A statistical breakthrough

Creating a smooth curve to fit a sample of so-called 'noisy' observations which have complex causes is a longstanding statistical problem, known as regression. The Cass academics developed a method called Geometrically Designed Splines (GeDS), which improves on previous attempts to solve the problem and gives an accurate way to measure mortality rates and life-expectancy at any age.

The technique was unveiled at a 2008 conference of the actuarial profession and the Government Actuary's Department, the non-ministerial department which provides actuarial analyses to governments and organisations in the UK public sector, and so impressed the government's actuaries that it adopted GeDS as the smoothing methodology in the most recent edition of the English Life Tables (known as ELT 16), which show the mortality rates and life-expectancy of UK citizens and are widely used by actuaries and insurers.

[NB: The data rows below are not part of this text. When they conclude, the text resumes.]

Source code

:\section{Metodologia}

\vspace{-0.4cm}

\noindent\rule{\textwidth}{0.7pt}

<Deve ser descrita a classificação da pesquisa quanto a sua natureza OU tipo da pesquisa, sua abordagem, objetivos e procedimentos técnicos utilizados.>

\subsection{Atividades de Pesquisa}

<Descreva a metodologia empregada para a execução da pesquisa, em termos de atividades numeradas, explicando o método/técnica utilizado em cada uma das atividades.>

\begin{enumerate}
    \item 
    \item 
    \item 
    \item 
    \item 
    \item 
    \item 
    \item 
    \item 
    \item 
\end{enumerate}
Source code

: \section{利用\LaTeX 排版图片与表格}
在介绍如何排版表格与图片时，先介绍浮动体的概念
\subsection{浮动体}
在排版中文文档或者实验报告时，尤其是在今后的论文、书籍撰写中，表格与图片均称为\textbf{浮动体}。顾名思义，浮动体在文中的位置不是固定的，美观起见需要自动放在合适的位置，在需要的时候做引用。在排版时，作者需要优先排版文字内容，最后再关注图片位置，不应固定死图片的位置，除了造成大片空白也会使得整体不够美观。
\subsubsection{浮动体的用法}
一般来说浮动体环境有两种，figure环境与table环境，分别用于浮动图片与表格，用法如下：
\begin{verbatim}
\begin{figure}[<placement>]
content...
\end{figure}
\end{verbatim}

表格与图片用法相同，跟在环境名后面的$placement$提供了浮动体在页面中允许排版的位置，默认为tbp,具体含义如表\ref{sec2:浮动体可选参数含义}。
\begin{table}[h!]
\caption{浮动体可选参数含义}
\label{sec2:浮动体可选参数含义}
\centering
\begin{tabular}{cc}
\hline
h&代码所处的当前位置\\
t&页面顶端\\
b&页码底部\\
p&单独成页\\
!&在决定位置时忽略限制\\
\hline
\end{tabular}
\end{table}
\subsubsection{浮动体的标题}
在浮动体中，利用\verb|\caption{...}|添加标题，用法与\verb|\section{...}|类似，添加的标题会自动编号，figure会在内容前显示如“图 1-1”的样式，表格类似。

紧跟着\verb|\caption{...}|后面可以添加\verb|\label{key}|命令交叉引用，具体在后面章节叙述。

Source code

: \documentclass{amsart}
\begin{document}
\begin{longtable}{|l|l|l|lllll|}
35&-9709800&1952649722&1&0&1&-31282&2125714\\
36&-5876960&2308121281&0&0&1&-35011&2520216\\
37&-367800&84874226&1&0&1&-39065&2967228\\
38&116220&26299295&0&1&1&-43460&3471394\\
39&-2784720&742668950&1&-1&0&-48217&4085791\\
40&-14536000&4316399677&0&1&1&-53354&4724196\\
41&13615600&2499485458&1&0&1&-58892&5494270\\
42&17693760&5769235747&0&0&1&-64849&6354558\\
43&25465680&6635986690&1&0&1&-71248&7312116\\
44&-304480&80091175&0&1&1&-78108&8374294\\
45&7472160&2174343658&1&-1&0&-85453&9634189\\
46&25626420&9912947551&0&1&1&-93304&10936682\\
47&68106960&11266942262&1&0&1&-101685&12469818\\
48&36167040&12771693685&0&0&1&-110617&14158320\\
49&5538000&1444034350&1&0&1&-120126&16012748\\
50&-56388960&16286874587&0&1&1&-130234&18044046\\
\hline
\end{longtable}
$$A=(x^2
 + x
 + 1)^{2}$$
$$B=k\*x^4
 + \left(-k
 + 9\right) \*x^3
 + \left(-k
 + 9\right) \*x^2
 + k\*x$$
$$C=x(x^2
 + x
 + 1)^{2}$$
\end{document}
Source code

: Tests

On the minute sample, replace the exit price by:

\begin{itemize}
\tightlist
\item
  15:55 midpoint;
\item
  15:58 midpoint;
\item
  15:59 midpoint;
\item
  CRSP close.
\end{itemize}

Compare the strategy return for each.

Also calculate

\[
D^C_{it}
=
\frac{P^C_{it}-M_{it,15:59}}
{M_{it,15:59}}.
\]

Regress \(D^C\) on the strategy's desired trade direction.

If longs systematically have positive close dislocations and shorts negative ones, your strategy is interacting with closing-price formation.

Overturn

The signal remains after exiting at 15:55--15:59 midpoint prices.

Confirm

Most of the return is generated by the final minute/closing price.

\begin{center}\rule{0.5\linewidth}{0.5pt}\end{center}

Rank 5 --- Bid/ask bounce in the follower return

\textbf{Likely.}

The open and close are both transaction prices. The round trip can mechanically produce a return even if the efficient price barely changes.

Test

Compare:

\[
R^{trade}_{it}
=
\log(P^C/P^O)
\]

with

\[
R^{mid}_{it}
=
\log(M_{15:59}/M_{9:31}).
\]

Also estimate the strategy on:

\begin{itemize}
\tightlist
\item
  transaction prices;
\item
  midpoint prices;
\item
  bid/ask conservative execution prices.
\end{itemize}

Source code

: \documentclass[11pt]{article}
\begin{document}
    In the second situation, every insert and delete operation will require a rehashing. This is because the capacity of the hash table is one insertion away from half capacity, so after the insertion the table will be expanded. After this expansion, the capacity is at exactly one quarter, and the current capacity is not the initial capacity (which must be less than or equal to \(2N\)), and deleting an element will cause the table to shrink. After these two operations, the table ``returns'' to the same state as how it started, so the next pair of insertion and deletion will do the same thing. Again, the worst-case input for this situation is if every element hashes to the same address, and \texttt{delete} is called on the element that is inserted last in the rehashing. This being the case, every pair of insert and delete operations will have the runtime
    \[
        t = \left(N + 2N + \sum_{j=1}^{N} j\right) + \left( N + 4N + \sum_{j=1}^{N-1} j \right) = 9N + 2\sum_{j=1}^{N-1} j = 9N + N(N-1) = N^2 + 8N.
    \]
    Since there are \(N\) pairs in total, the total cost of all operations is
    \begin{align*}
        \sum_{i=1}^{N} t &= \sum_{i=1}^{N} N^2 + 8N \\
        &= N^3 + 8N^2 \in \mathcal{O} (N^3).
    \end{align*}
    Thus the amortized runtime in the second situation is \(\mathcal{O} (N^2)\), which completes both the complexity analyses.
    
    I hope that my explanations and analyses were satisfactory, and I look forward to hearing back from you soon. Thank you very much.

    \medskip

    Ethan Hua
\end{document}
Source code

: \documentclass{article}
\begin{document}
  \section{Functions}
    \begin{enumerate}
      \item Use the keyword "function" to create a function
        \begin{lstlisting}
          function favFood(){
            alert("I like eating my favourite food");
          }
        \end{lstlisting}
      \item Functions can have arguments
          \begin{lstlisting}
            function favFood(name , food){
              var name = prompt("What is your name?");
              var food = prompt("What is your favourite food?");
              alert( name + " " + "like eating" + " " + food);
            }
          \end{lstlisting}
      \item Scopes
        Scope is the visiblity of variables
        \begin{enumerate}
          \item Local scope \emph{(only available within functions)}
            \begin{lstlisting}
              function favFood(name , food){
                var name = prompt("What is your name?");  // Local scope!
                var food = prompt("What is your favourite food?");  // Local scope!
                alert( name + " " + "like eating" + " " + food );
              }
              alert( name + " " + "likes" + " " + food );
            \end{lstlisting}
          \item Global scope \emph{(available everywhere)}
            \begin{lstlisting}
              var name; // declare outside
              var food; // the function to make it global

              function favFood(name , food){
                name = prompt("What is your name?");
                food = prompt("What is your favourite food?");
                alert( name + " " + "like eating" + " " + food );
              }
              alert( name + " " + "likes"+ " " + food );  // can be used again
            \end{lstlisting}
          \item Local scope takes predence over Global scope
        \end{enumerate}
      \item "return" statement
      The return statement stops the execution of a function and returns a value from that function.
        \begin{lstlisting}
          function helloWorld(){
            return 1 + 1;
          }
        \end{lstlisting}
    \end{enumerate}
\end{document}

Because it uses GeDS, ELT 16 gives the most accurate data yet on life expectancy in the UK. When it is combined with fertility data and migration data it can help produce more accurate population estimates and projections. ELT 16 was downloaded up to 500 times per month between November 2012 to June 2013. Following the success of the GeDS method in England, the same methodology was used to produce life tables in Scotland, Northern Ireland and Canada. Ireland's Central Statistics Office is introducing a model similar to GeDS.

Increased accuracy

The impact of this statistical breakthrough has been widely felt. For example, making accurate calculations of likely life-expectancy is vital to the pricing of annuities in the pensions industry, and also for life-insurance products. Actuaries have to be able to calculate whether the long-term reductions in mortality rates and increases in life-expectancy may continue. This is known as 'longevity risk', and GeDS helps actuaries to measure this risk more accurately.

The research is also potentially very useful for government, because increasing longevity means that people work for longer. On average, a healthy 65 year-old male can now expect to live for another 21 years, a 65 year-old female for another 24 years. This affects the cost of pensions. When government legislation was introduced in 2010 to encourage more people to save for their retirement through the purchase of annuities, the consultation cited ELT 16 and life expectancy tables which made use of the GeDS smoothing methodology.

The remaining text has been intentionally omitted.